Ending deforestation and forest degradation
The agreement includes a commitment to: “enhanced efforts towards halting and reversing deforestation and forest degradation by 2030…” Importantly, it includes “forest degradation,” which is a huge source of emissions that most countries, particularly in the Global North, do not acknowledge. This section aligns with rigor of the Glasgow Leaders’ Declaration on Forests and Land Use and makes clear that countries and companies will need to deliver zero deforestation and forest degradation by 2030. Anyone reducing the integrity of forests will be going against the urgings of 194 countries.
The forest sections also ensure a linkage between the climate and biodiversity efforts by: “conserving biodiversity, while ensuring social and environmental safeguards, in line with the Kunming-Montreal Global Biodiversity Framework”. This, along with a new Joint Statement on Climate, Nature, and People signed by countries including the United States, Canada, and China, necessitates joint, synergistic efforts to address both the biodiversity and climate implications of deforestation and forest degradation.
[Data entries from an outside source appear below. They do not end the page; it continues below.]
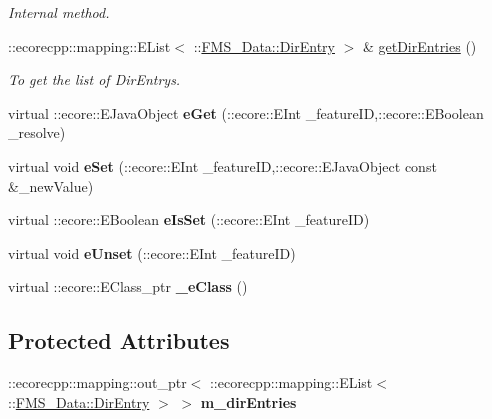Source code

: \begin{DoxyCompactItemize}
\begin{DoxyCompactList}\small\item\em Internal method. \item\end{DoxyCompactList}\item 
::ecorecpp::mapping::EList$<$ ::\hyperlink{classFMS__Data_1_1DirEntry}{FMS\_\-Data::DirEntry} $>$ \& \hyperlink{classFMS__Data_1_1DirEntryList_a9abb5778ef8ca95e687144bce2eb9e69}{getDirEntries} ()
\begin{DoxyCompactList}\small\item\em To get the list of DirEntrys. \item\end{DoxyCompactList}\item 
\hypertarget{classFMS__Data_1_1DirEntryList_a105364841288acbb196f9f39d20edb8c}{
virtual ::ecore::EJavaObject {\bfseries eGet} (::ecore::EInt \_\-featureID,::ecore::EBoolean \_\-resolve)}
\label{classFMS__Data_1_1DirEntryList_a105364841288acbb196f9f39d20edb8c}

\item 
\hypertarget{classFMS__Data_1_1DirEntryList_aaadc8cd62f745200cfccc06ee2618bd7}{
virtual void {\bfseries eSet} (::ecore::EInt \_\-featureID,::ecore::EJavaObject const \&\_\-newValue)}
\label{classFMS__Data_1_1DirEntryList_aaadc8cd62f745200cfccc06ee2618bd7}

\item 
\hypertarget{classFMS__Data_1_1DirEntryList_a4e371085ea61a23fb875e337fb8866a6}{
virtual ::ecore::EBoolean {\bfseries eIsSet} (::ecore::EInt \_\-featureID)}
\label{classFMS__Data_1_1DirEntryList_a4e371085ea61a23fb875e337fb8866a6}

\item 
\hypertarget{classFMS__Data_1_1DirEntryList_a6c2d0a8899c6b65f45b166531666c3a4}{
virtual void {\bfseries eUnset} (::ecore::EInt \_\-featureID)}
\label{classFMS__Data_1_1DirEntryList_a6c2d0a8899c6b65f45b166531666c3a4}

\item 
\hypertarget{classFMS__Data_1_1DirEntryList_adb4d237a8a4f5257f1ea7d8ba394e06d}{
virtual ::ecore::EClass\_\-ptr {\bfseries \_\-eClass} ()}
\label{classFMS__Data_1_1DirEntryList_adb4d237a8a4f5257f1ea7d8ba394e06d}

\end{DoxyCompactItemize}
\subsection*{Protected Attributes}
\begin{DoxyCompactItemize}
\item 
\hypertarget{classFMS__Data_1_1DirEntryList_a7bc55f3262d0d7530effdff2835c3b6f}{
::ecorecpp::mapping::out\_\-ptr$<$ ::ecorecpp::mapping::EList$<$ ::\hyperlink{classFMS__Data_1_1DirEntry}{FMS\_\-Data::DirEntry} $>$ $>$ {\bfseries m\_\-dirEntries}}
\label{classFMS__Data_1_1DirEntryList_a7bc55f3262d0d7530effdff2835c3b6f}

\end{DoxyCompactItemize}


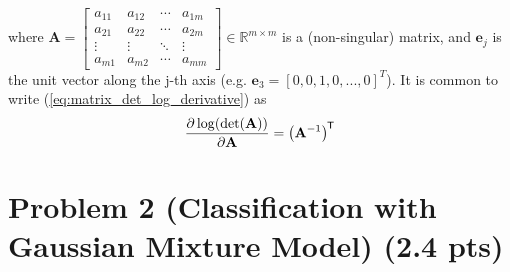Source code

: \documentclass{article}
\newcommand{\real}{\mathbb{R}}
\newcommand*{\tran}{^{\mkern-1.5mu\mathsf{T}}}
\def\matA{{\mathbf A}}
\def\real{{\mathbb {R}}}
\begin{document}
\begin{enumerate}
\begin{equation}
    \end{equation}
    where $\boldsymbol{\matA} = \left[\begin{array}{cccc}
    a_{11} & a_{12} & \cdots & a_{1 m} \\
    a_{21} & a_{22} & \cdots & a_{2 m} \\
    \vdots & \vdots & \ddots & \vdots \\
    a_{m 1} & a_{m 2} & \cdots & a_{m m}
    \end{array}\right]
     \in \real^{m\times m}$ is a (non-singular) matrix, and $\mathbf{e}_j$ is the unit vector along the j-th axis (e.g. $\mathbf{e}_3=[0,0,1,0,...,0]^T$).
     It is common to write (\ref{eq:matrix_det_log_derivative}) as
     $$\frac{\partial \log(\det(\matA))}{\partial \matA} =  \left(\matA^{-1}\right)\tran$$
\end{enumerate}


\section*{Problem 2 (Classification with Gaussian Mixture Model) (2.4 pts)}
\end{document}
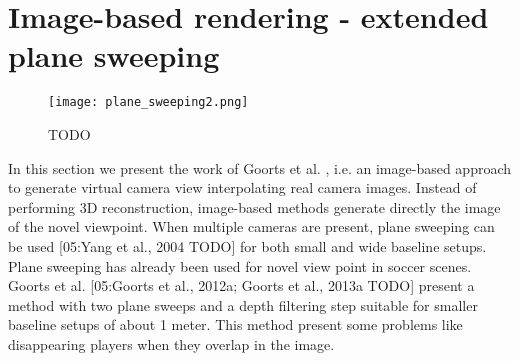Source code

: \section{Image-based rendering - extended plane sweeping}


\begin{figure*}[htbp]
\centerline{\texttt{[image: plane\_sweeping2.png]}}
\caption{TODO}
\label{fig:plane_sweeping2}
\end{figure*}

In this section we present the work of Goorts et al. \cite{05_plane_sweeping}, i.e. an image-based approach to generate 
virtual camera view interpolating real camera images.
Instead of performing 3D reconstruction, image-based methods generate directly the image of the novel viewpoint.
When multiple cameras are present, plane sweeping can be used [05:Yang et al., 2004 TODO] for both small and wide 
baseline setups.
Plane sweeping has already been used for novel view point in soccer scenes. Goorts et al. [05:Goorts
et al., 2012a; Goorts et al., 2013a TODO] present a method
with two plane sweeps and a depth filtering step suitable for smaller baseline 
setups of about 1 meter. 
This method present some problems like disappearing players
when they overlap in the image.

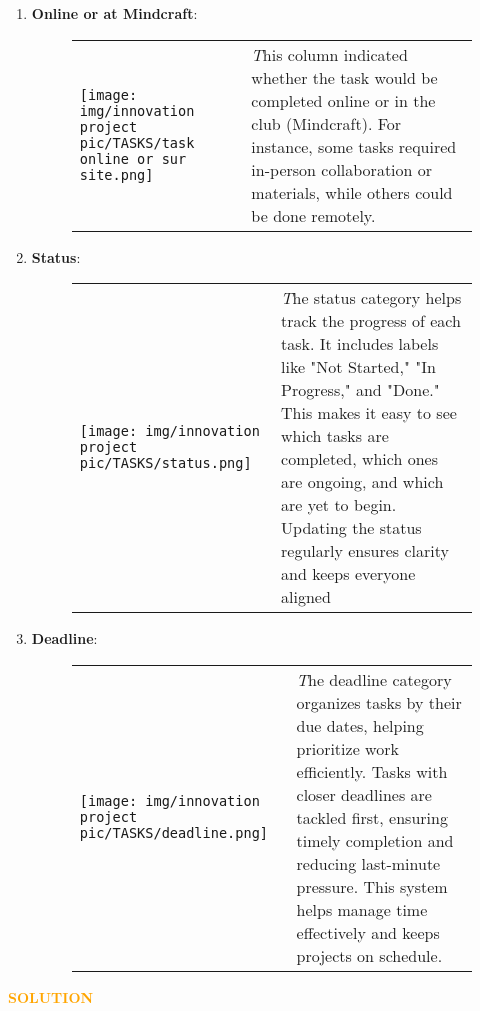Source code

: \begin{enumerate}
    \item \textbf{Online or at Mindcraft}:
\begin{figure}[H]
   
    \begin{tabular}{m{} m{}}
        \texttt{[image: img/innovation project pic/TASKS/task online or sur site.png]} & 
        \textit This column indicated whether the task would be completed online or in the club (Mindcraft). For instance, some tasks required in-person collaboration or materials, while others could be done remotely.
    \end{tabular}
\end{figure}
\newpage

    \item \textbf{Status}:
\begin{figure}[H]
   
    \begin{tabular}{m{} m{}}
        \texttt{[image: img/innovation project pic/TASKS/status.png]} & 
        \textit The status category helps track the progress of each task. It includes labels like "Not Started," "In Progress," and "Done." This makes it easy to see which tasks are completed, which ones are ongoing, and which are yet to begin. Updating the status regularly ensures clarity and keeps everyone aligned
    \end{tabular}
\end{figure}

    \item \textbf{Deadline}:
\begin{figure}[H]
   
    \begin{tabular}{m{} m{}}
        \texttt{[image: img/innovation project pic/TASKS/deadline.png]} & 
        \textit The deadline category organizes tasks by their due dates, helping prioritize work efficiently. Tasks with closer deadlines are tackled first, ensuring timely completion and reducing last-minute pressure. This system helps manage time effectively and keeps projects on schedule.
    \end{tabular}
\end{figure}

\end{enumerate}

\newpage
\begin{center}
    \huge \textbf{\textcolor{orange}{SOLUTION }} \\[0.5cm]
 
\end{center}
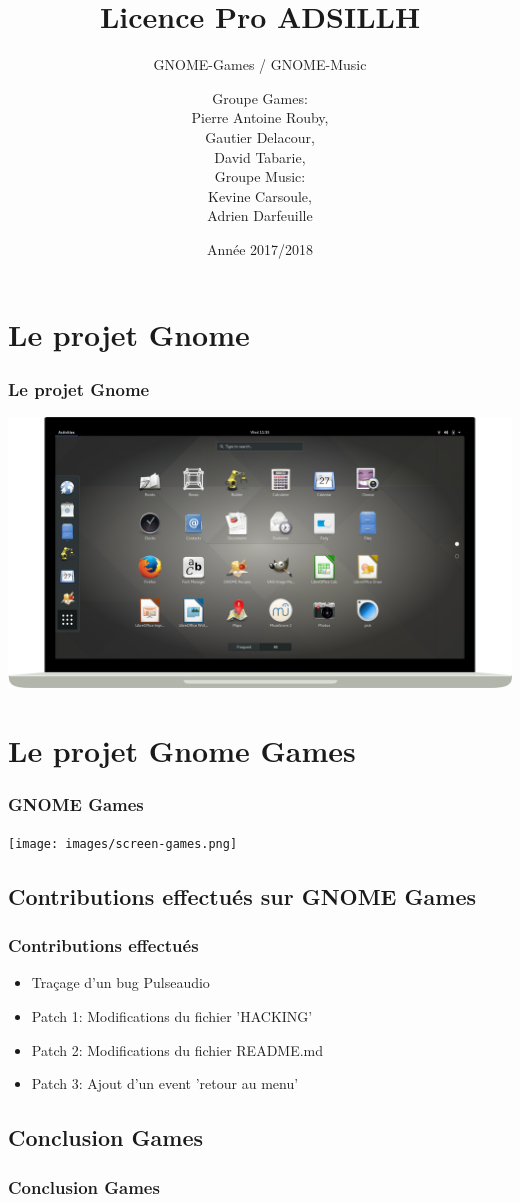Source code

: \documentclass{beamer}
\title{Licence Pro ADSILLH}
\subtitle{GNOME-Games / GNOME-Music}
\author{Groupe Games:\\ Pierre Antoine Rouby,\\ Gautier Delacour,\\
  David Tabarie,\\
  \vspace{0.8cm}
  Groupe Music:\\ Kevine Carsoule,\\ Adrien Darfeuille}
\date{Année 2017/2018}
\begin{document}
\frame{\titlepage}

\section{Le projet Gnome}
\begin{frame}
  \frametitle{Le projet Gnome}
    \includegraphics[scale=0.235]{images/GnomeScreen.png}
\end{frame}

\section{Le projet Gnome Games}
\begin{frame}
  \frametitle{GNOME Games}
  \texttt{[image: images/screen-games.png]}
\end{frame}

\subsection{Contributions effectués sur GNOME Games}
\begin{frame}
  \frametitle{Contributions effectués}
  \begin{itemize}
    \item Traçage d'un bug Pulseaudio
    \item Patch 1: Modifications du fichier 'HACKING'
    \item Patch 2: Modifications du fichier README.md
    \item Patch 3: Ajout d'un event 'retour au menu'
  \end{itemize}
\end{frame}

\subsection{Conclusion Games}
\begin{frame}
  \frametitle{Conclusion Games}
\end{frame}
\end{document}
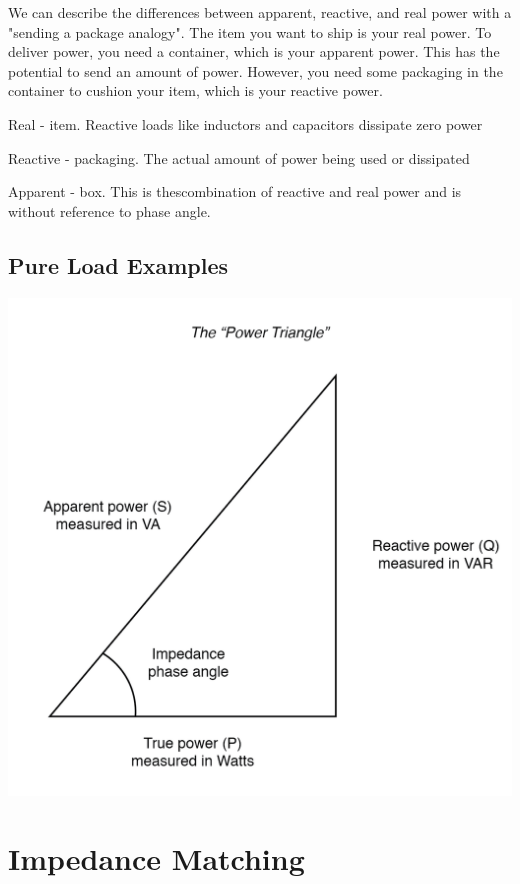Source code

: We can describe the differences between apparent, reactive, and real power with a "sending a package analogy". The item you want to ship is your real power. To deliver power, you need a container, which is your apparent power. This has the potential to send an amount of power. However, you need some packaging in the container to cushion your item, which is your reactive power.
\begin{pline}
    \item Real - item. Reactive loads like inductors and capacitors dissipate zero power
    \item Reactive - packaging. The actual amount of power being used or dissipated
    \item Apparent - box. This is thescombination of reactive and real power and is without reference to phase angle.
\end{pline}

\subsection{Pure Load Examples}

\begin{center}
    \includegraphics[scale=0.2]{figs/ch01/power_triangle.png}
\end{center}

\section{Impedance Matching}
At COP28, countries “enshrined a new era of equitable, global ambition on the protection of the world’s climate-critical forests”.
Finance agreement sets the pathway to mobilize much more funding
The Global Stocktake outcome sends important new signals that developing countries will be supported in the energy transition, adaptation, and efforts to address loss and damage. Finance will be a key issue for COP29 and COP30, so this text sets forth the contours of those agreements, by:
- Reaffirming the urgency of fully delivering the $100 billion per year climate finance goal (paras 80 and 85): The agreement directs developed countries to: "fully deliver, with urgency, on the USD 100 billion per year goal through to 2025." This could be seen as urging developed countries to ensure that the shortfalls in 2020 and 2021, which stand at $27 billion cumulatively, are made up in the remaining years to 2025, something many developing countries have called for (i.e. $600 billion from 2020-25, which averages to $100 billion per year).
- Signaling the clear need to boost adaptation finance (paras 81, 86, 99 and 100): recognizes that adaptation finance needs to be significantly scaled up, beyond developed countries' existing commitment to double of adaptation finance from 2019 levels by 2025 (agreed at COP26). Developed countries are asked to prepare a report by COP29 on doubling their adaptation finance, where ministers will also have a high-level dialogue on scaling up adaptation finance.
- Shifting negotiations on the post-2025 climate finance goal into a higher gear (paras 93 and 94 in the Global Stocktake decision, as well as the separate decision on the new collective quantified climate finance goal): countries agreed to allocate at least three meetings for negotiators to start work towards a draft text for the new goal, rather than just holding technical dialogues, as happened in the past two years. The new finance goal next year will play a critical role in unlocking the finance necessary to deliver on ambitious targets agreed in the Global Stocktake.
- Creating a focused dialogue on implementing the Global Stocktake(paras 97 and 98): complementary to setting a new finance goal, this dialogue provides an important space for discussion on how to mobilize sufficient financing for countries to deliver on the goals set out in the Global Stocktake. The dialogue will run until 2028, the year of the next Stocktake.
The COP28 decision also increases pressure to reform the international financial system to better mobilize climate action by:
- Connecting debt reforms and climate action (para 69): The agreement, importantly, recognizes the connection between fiscal space and countries’ ability to invest in climate action. This is a reference to the need to address sovereign debt crises, boost government revenues, and ensure future climate funding is offered on financially sustainable terms.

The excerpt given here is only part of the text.